About the Researcher

Shanell Bosch
MPS in Marine Science
Research Focus
Mapping and modeling stony coral habitat across the West Florida Shelf using GIS to identify data gaps, potential refugia, and priority areas for conservation and restoration.
Background
“I chose this project to directly support applied marine conservation efforts by combining my background in environmental planning and GIS with my graduate training in marine biology, producing tools that can inform real-world management and resilience strategies.”
Why I Chose Unity
“I chose Unity because of its strong emphasis on applied, sustainability-focused education and its flexibility in allowing students to design capstone projects that align with their professional goals. Unity’s hands-on, interdisciplinary approach allowed me to integrate science, GIS, and conservation planning in a way that directly supports my career in environmental and marine resource management.”
Mapping and Modeling Stony Coral Habitat Across the West Florida Shelf
The Challenge
Stony corals are foundational species that support reef ecosystems, fisheries, and coastal protection, but many Gulf of Mexico coral habitats remain undocumented.

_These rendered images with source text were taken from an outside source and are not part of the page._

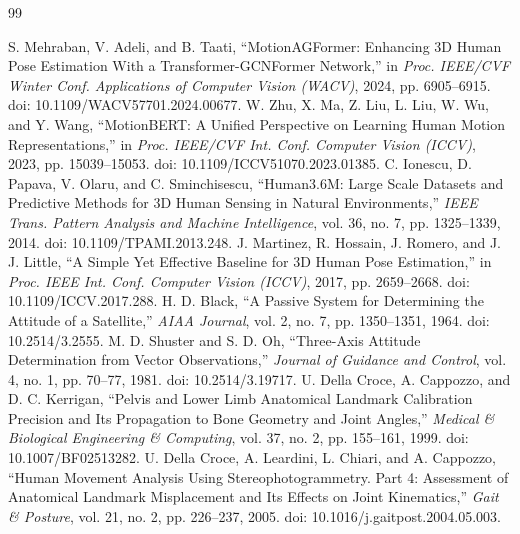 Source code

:\documentclass[12pt,a4paper]{report}
\begin{document}
\renewcommand{\bibname}{REFERENCES}
\newpage
{}
{}
\begin{thebibliography}{99}

 S. Mehraban, V. Adeli, and B. Taati, ``MotionAGFormer: Enhancing 3D Human Pose Estimation With a Transformer-GCNFormer Network,'' in \emph{Proc. IEEE/CVF Winter Conf. Applications of Computer Vision (WACV)}, 2024, pp. 6905--6915. doi: 10.1109/WACV57701.2024.00677.
 W. Zhu, X. Ma, Z. Liu, L. Liu, W. Wu, and Y. Wang, ``MotionBERT: A Unified Perspective on Learning Human Motion Representations,'' in \emph{Proc. IEEE/CVF Int. Conf. Computer Vision (ICCV)}, 2023, pp. 15039--15053. doi: 10.1109/ICCV51070.2023.01385.
 C. Ionescu, D. Papava, V. Olaru, and C. Sminchisescu, ``Human3.6M: Large Scale Datasets and Predictive Methods for 3D Human Sensing in Natural Environments,'' \emph{IEEE Trans. Pattern Analysis and Machine Intelligence}, vol. 36, no. 7, pp. 1325--1339, 2014. doi: 10.1109/TPAMI.2013.248.
 J. Martinez, R. Hossain, J. Romero, and J. J. Little, ``A Simple Yet Effective Baseline for 3D Human Pose Estimation,'' in \emph{Proc. IEEE Int. Conf. Computer Vision (ICCV)}, 2017, pp. 2659--2668. doi: 10.1109/ICCV.2017.288.
 H. D. Black, ``A Passive System for Determining the Attitude of a Satellite,'' \emph{AIAA Journal}, vol. 2, no. 7, pp. 1350--1351, 1964. doi: 10.2514/3.2555.
 M. D. Shuster and S. D. Oh, ``Three-Axis Attitude Determination from Vector Observations,'' \emph{Journal of Guidance and Control}, vol. 4, no. 1, pp. 70--77, 1981. doi: 10.2514/3.19717.
 U. Della Croce, A. Cappozzo, and D. C. Kerrigan, ``Pelvis and Lower Limb Anatomical Landmark Calibration Precision and Its Propagation to Bone Geometry and Joint Angles,'' \emph{Medical \& Biological Engineering \& Computing}, vol. 37, no. 2, pp. 155--161, 1999. doi: 10.1007/BF02513282.
 U. Della Croce, A. Leardini, L. Chiari, and A. Cappozzo, ``Human Movement Analysis Using Stereophotogrammetry. Part 4: Assessment of Anatomical Landmark Misplacement and Its Effects on Joint Kinematics,'' \emph{Gait \& Posture}, vol. 21, no. 2, pp. 226--237, 2005. doi: 10.1016/j.gaitpost.2004.05.003.

\end{thebibliography}
\end{document}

The West Florida Shelf is especially underrepresented in coral mapping and genetic conservation initiatives, including Mote Marine Laboratory’s International Coral Gene Bank (ICGB).

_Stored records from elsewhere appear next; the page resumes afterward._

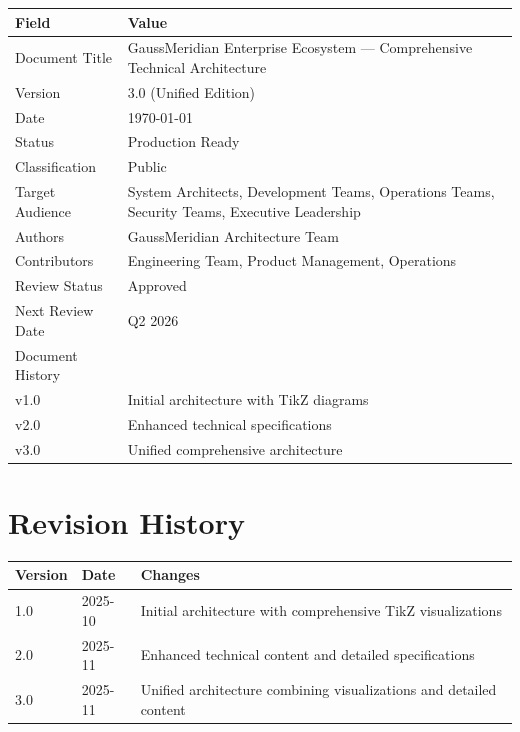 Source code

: \documentclass[12pt,a4paper,twoside]{report}
\begin{document}
\begin{table}[h]
\centering
\begin{tabular}{@{}p{4cm}p{8cm}@{}}
\toprule
\textbf{Field} & \textbf{Value} \\
\midrule
Document Title & GaussMeridian Enterprise Ecosystem — Comprehensive Technical Architecture \\
Version & 3.0 (Unified Edition) \\
Date & \today \\
Status & Production Ready \\
Classification & Public \\
Target Audience & System Architects, Development Teams, Operations Teams, Security Teams, Executive Leadership \\
Authors & GaussMeridian Architecture Team \\
Contributors & Engineering Team, Product Management, Operations \\
Review Status & Approved \\
Next Review Date & Q2 2026 \\
\midrule
Document History & \\
v1.0 & Initial architecture with TikZ diagrams \\
v2.0 & Enhanced technical specifications \\
v3.0 & Unified comprehensive architecture \\
\bottomrule
\end{tabular}
\end{table}

\section*{Revision History}

\begin{table}[h]
\centering
\begin{tabular}{@{}p{2cm}p{2.5cm}p{7cm}@{}}
\toprule
\textbf{Version} & \textbf{Date} & \textbf{Changes} \\
\midrule
1.0 & 2025-10 & Initial architecture with comprehensive TikZ visualizations \\
2.0 & 2025-11 & Enhanced technical content and detailed specifications \\
3.0 & 2025-11 & Unified architecture combining visualizations and detailed content \\
\bottomrule
\end{tabular}
\end{table}
\end{document}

Limited high-resolution bathymetric data, patchy hard-bottom morphology, and uneven biological surveys have left major gaps in our understanding of where coral habitat exists. Without accurate habitat maps, conservation and restoration efforts risk overlooking resilient coral populations and potential climate refugia critical for long-term reef recovery.
Research Methods
Geospatial Data Integration
Compiled NOAA ENC bathymetry, USGS coastal geology, side-scan sonar mosaics, artificial reef databases, known ledge polygons, fisher-reported ledges, and verified coral occurrence records into a unified GIS framework.
Terrain and Habitat Modeling
Derived key environmental predictors, slope and rugosity, from bathymetric data to identify hard-bottom features and limestone ledges associated with coral settlement and persistence.
Depth-Stratified Analysis
Analyzed habitats within the 0-40 m SCUBA-accessible depth range and subdivided results into three depth bands (0-10 m, 10-20 m, 20-40 m) to support safe, practical field validation and dive planning.
Hotspot & Suitability Mapping
Used weighted overlay analysis to generate a Habitat Suitability Index (HSI), then identified potential coral hotspots and cross-validated them using kernel density analysis and independent datasets.
Interactive Web Map Development
Created an interactive QGIS web map allowing researchers and restoration practitioners to visualize, filter, and export habitat data by depth, region, and suitability.

Key Findings
Coral records are heavily clustered in historically surveyed regions, while large data gaps persist in the Big Bend and Panhandle areas of the West Florida Shelf.
- Bathymetry, slope, and substrate complexity are strong predictors of coral habitat potential, with sharp differences among shelf ecoregions.
- Habitat-suitability modeling identified the central and southern WFS, and notably the Big Bend region, as promising areas for previously undocumented coral habitat.
- Incorporating fisher-reported ledges significantly improved model accuracy, demonstrating the value of local ecological knowledge in marine habitat mapping.
- The resulting interactive GIS map represents the first region-scale visualization of potential stony coral habitat across the eastern Gulf of Mexico at SCUBA-accessible depths, providing a practical decision-support tool for research, restoration, and genetic conservation planning.
Capstone Collaborator

Mote Marine Laboratory
Organization Mission: The advancement of marine and environmental sciences leading to new discoveries, revitalization, sustainability and greater public understanding of our oceans through innovative research, education, and outreach.

Dr. Erinn Muller
AVP for Research, Program Manager for Coral Health & Disease, and Senior Scientist
Partnering for Impact
“Shanell’s project focused on gathering critical information on the distribution of stony corals throughout the Gulf, which is an area that is often understudied. She compiled data from extensively different sources to create an incredibly informative GIS based tool that will help guide our collections for gene banking purposes. Without her effort we would not have the knowledge base necessary to preserve these corals for species preservation.”